Those are my only stumbling blocks.

The title is very funny but diminishes the poem a little.

Janice D. Soderling 01-31-2014 07:45 AM

Sneaking into the enemy camp and hoping no one notices.

Isn't "a more" really "amore" = love? And isn't this a pun on the infinite monkey theorem.

Quote:

The infinite monkey theorem states that a monkey hitting keys at random on a typewriter keyboard for an infinite amount of time will almost surely type a given text, such as the complete works of William Shakespeare.
It is clever, Walter, you are a fiendishly clever young man.

But poetry, it ain't.

Curtis Gale Weeks 01-31-2014 11:50 AM

Quote:

Originally Posted by Janice D. Soderling (Post 311227)
Isn't "a more" really "amore" = love?


Ah, I hadn't considered that.

After leaving my comment, I started wondering if this was merely a conversation between Ophelia and Horatio, and the section merely a way of saying that Hamlet dreamt more of Horatio than Ophelia has:
THere are more things in heaven and earth, Horatio,
than are
dreamt of in you.r philosophy.
There are more things in Heaven' and earth, Horatio,
than are dreamt of in
you?r philosophy

There Are more, things in heaven and earth, Horatio
than are dreamt of in your philosophy.
Ophelia: He dreamt of you.
Horatio: Haven't you?
Ophelia: A more, Horatio. ["He more, Horatio."]

—going by the frequency of "a" in Elizabethan speech, and in Shakespeare's plays, to mean "he."

But knowing where/whether the speaker switches from Horatio to Ophelia would be hard in this case.

Janice D. Soderling 01-31-2014 01:29 PM

And part of Walter's cleverness.

Astrid Pepler 01-31-2014 07:29 PM

The Poet
 
The Poet

In the third act,
a recital of a dream,
struk by its beauty
a cobbler poet
finds the song
in a meadow
between F and Nuremberg.

It begins as specticle,
poetry, or music
monstrously sung
and condemned him
as love had prompted.
The old poet discourses,
the guild of mastersingers.


[Original: A Book of Operas by Henry Edward Kreehbiel]
http://erasures.wavepoetry.com/erasures.php?sourceid=11

John Whitworth 02-01-2014 02:00 AM

Of course it's poetry. If he says it is I trust him. And, Astrid, yours is poetry too.

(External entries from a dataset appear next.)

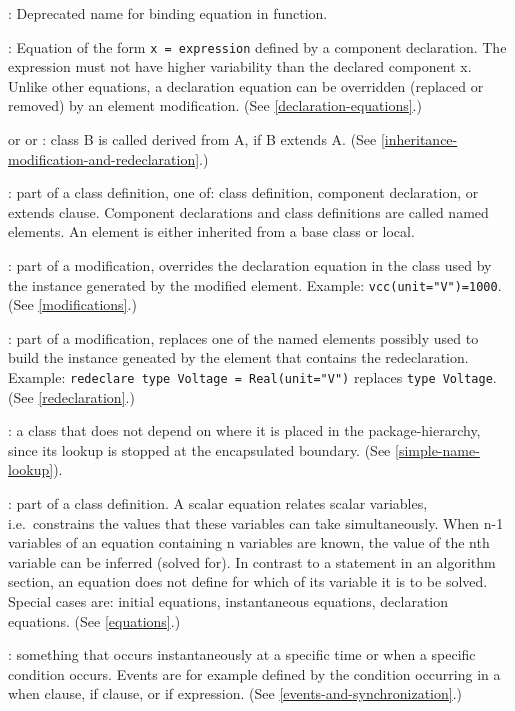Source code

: : Deprecated name for binding equation in function.

: Equation of the form \lstinline!x = expression!
defined by a component declaration. The expression must not have higher
variability than the declared component x. Unlike other equations, a
declaration equation can be overridden (replaced or removed) by an
element modification. (See \cref{declaration-equations}.)

 or  or :
class B is called derived from A, if B extends A. (See \cref{inheritance-modification-and-redeclaration}.)

: part of a class definition, one of: class definition,
component declaration, or extends clause. Component declarations and
class definitions are called named elements. An element is either
inherited from a base class or local.

: part of a modification, overrides the
declaration equation in the class used by the instance generated by the
modified element. Example: \lstinline!vcc(unit="V")=1000!. (See \cref{modifications}.)

: part of a modification, replaces one of
the named elements possibly used to build the instance geneated by the
element that contains the redeclaration. Example: \lstinline!redeclare type Voltage = Real(unit="V")! replaces \lstinline!type Voltage!. (See \cref{redeclaration}.)

: a class that does not depend on where it is
placed in the package-hierarchy, since its lookup is stopped at the
encapsulated boundary. (See \cref{simple-name-lookup}).

: part of a class definition. A scalar equation relates
scalar variables, i.e.\ constrains the values that these variables can
take simultaneously. When n-1 variables of an equation containing n
variables are known, the value of the nth variable can be inferred
(solved for). In contrast to a statement in an algorithm section, an
equation does not define for which of its variable it is to be solved.
Special cases are: initial equations, instantaneous equations,
declaration equations. (See \cref{equations}.)

: something that occurs instantaneously at a specific time
or when a specific condition occurs. Events are for example defined by
the condition occurring in a when clause, if clause, or if expression.
(See \cref{events-and-synchronization}.)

Steve Bucknell 02-01-2014 03:18 AM

Fitzcarraldo
 
Astrid,

I like the idea of a "cobbler poet"; who would that be? The odd, missing 'c' in "struk" and the odd, appearing 'i' in "specticle" add to the comic confusion. "The Poet" puts me in mind of many of us here on the Sphere. I think you could tighten the ending by erasing that last line.

Steve.

Janice D. Soderling 02-01-2014 04:38 AM

John, you might also enjoy this.

http://www.youtube.com/watch?v=lOCFN...Hbd ZNuNTXEmv

I do, somewhat more than erasure poetry. :)

I am sneaking out of the camp and back to my base, now. Enjoy.

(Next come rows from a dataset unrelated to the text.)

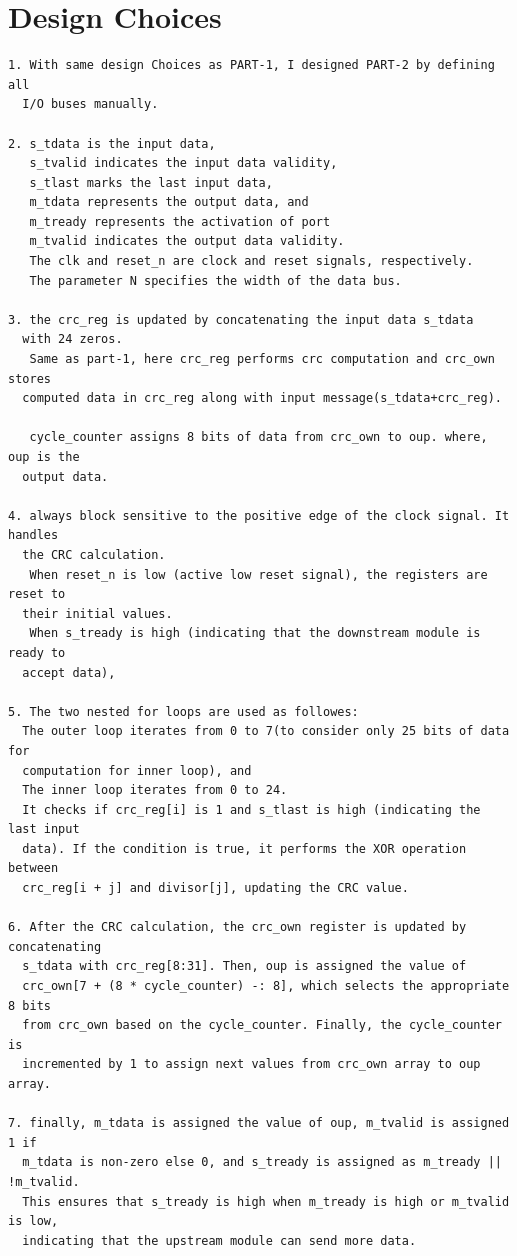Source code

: \documentclass{article}
\begin{document}
\vspace{13cm}
\section{Design Choices}
\vspace{1cm}
\begin{lstlisting}
1. With same design Choices as PART-1, I designed PART-2 by defining all 
  I/O buses manually.
  
2. s_tdata is the input data,
   s_tvalid indicates the input data validity,
   s_tlast marks the last input data, 
   m_tdata represents the output data, and 
   m_tready represents the activation of port
   m_tvalid indicates the output data validity. 
   The clk and reset_n are clock and reset signals, respectively. 
   The parameter N specifies the width of the data bus.
   
3. the crc_reg is updated by concatenating the input data s_tdata 
  with 24 zeros.
   Same as part-1, here crc_reg performs crc computation and crc_own stores 
  computed data in crc_reg along with input message(s_tdata+crc_reg).
   
   cycle_counter assigns 8 bits of data from crc_own to oup. where, oup is the 
  output data.
   
4. always block sensitive to the positive edge of the clock signal. It handles 
  the CRC calculation. 
   When reset_n is low (active low reset signal), the registers are reset to 
  their initial values.
   When s_tready is high (indicating that the downstream module is ready to 
  accept data), 

5. The two nested for loops are used as followes:
  The outer loop iterates from 0 to 7(to consider only 25 bits of data for 
  computation for inner loop), and 
  The inner loop iterates from 0 to 24.
  It checks if crc_reg[i] is 1 and s_tlast is high (indicating the last input 
  data). If the condition is true, it performs the XOR operation between 
  crc_reg[i + j] and divisor[j], updating the CRC value.

6. After the CRC calculation, the crc_own register is updated by concatenating 
  s_tdata with crc_reg[8:31]. Then, oup is assigned the value of 
  crc_own[7 + (8 * cycle_counter) -: 8], which selects the appropriate 8 bits 
  from crc_own based on the cycle_counter. Finally, the cycle_counter is 
  incremented by 1 to assign next values from crc_own array to oup array.

7. finally, m_tdata is assigned the value of oup, m_tvalid is assigned 1 if 
  m_tdata is non-zero else 0, and s_tready is assigned as m_tready || !m_tvalid. 
  This ensures that s_tready is high when m_tready is high or m_tvalid is low, 
  indicating that the upstream module can send more data.

\end{lstlisting}
\vspace{10cm}
\end{document}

Brian Allgar 02-01-2014 06:03 AM

"The infinite monkey theorem states that a monkey hitting keys at random on a typewriter keyboard for an infinite amount of time will almost surely type a given text, such as the complete works of William Shakespeare."

Actually, Janice, I am more convinced by the alternative "infinite Shakespeare" theorem which states that:

"William Shakespeare, hitting keys at random on a typewriter keyboard for an infinite amount of time, will almost surely type the complete works of a monkey."

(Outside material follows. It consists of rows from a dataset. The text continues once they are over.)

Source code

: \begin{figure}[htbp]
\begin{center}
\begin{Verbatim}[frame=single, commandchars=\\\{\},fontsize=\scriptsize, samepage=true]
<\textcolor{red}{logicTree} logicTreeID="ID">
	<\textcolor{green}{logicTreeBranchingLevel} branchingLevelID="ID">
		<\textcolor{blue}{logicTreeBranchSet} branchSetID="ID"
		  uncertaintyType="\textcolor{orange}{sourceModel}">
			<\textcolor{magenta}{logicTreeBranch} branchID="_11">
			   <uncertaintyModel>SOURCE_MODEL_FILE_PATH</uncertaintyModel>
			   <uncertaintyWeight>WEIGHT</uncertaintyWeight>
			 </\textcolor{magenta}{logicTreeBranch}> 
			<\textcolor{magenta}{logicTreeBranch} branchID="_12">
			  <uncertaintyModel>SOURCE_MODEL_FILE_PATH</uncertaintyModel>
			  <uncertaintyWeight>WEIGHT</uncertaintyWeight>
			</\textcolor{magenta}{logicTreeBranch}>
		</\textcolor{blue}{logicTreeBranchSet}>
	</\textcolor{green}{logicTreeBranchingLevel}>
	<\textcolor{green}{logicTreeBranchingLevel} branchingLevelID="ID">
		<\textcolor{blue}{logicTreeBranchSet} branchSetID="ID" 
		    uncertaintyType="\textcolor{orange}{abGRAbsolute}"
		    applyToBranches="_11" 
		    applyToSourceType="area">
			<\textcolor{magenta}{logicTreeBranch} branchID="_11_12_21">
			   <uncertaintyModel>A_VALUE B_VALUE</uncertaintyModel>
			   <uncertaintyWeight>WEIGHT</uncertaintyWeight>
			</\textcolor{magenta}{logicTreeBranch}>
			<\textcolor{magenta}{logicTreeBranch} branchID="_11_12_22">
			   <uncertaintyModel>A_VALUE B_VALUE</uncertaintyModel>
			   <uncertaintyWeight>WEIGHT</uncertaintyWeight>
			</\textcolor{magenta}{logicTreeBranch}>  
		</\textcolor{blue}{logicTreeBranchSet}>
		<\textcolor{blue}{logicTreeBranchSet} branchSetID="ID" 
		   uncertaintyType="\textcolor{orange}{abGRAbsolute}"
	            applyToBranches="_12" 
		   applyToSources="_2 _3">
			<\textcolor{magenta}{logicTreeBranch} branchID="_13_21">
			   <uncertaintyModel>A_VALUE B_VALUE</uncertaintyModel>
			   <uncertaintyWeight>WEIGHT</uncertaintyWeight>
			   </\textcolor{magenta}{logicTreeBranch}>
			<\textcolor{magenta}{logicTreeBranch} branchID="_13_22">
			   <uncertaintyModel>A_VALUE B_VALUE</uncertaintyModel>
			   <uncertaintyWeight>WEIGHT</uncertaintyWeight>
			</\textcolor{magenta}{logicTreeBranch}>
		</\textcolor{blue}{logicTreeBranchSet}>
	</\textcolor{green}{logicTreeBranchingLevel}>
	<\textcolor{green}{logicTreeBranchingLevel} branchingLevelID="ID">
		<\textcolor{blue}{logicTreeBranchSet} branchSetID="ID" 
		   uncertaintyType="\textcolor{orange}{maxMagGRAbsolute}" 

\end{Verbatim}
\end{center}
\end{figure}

Janice D. Soderling 02-01-2014 07:07 AM

And Brian spoke forth with winged words, and his words flew.

(Ah, I wish I had thought of that, but how fortunate that you did.)

Miya Ko 02-19-2014 08:57 PM

My Advice To Youth



Friendly Advice to a Lot of Young Men

By Charles Bukowski

Go to Tibet
Ride a camel.
Read the bible.
Dye your shoes blue.
Grow a beard.
Circle the world in a paper canoe.
Subscribe to The Saturday Evening Post.
Chew on the left side of your mouth only.
Marry a woman with one leg and shave with a straight razor.
And carve your name in her arm.

Brush your teeth with gasoline.
Sleep all day and climb trees at night.
Be a monk and drink buckshot and beer.
Hold your head under water and play the violin.
Do a belly dance before pink candles.
Kill your dog.
Run for mayor.
Live in a barrel.
Break your head with a hatchet.
Plant tulips in the rain.

But don’t
write poetry.


PS Curtis, if this is unacceptable, I'll delete it. I call it "Strikethrough Poetry", which is more respectful to/of authors.

R.A. Briggs 02-20-2014 04:40 AM

I finally created a decent one!
 
That erasures site is great, actually. I used their translation of Kant's Critique of Practical Reason. I think it sums up how I feel about Kant.

negative feeling is pathological
like every feeling
consciousness
is humiliation
the law is There is no
feeling
the moral law reasons together a moral

Janice D. Soderling 02-20-2014 04:55 AM

Well, I don't think it is "indecent", and though I can appreciate its attraction to professional philosophers, I don't think it is poetry.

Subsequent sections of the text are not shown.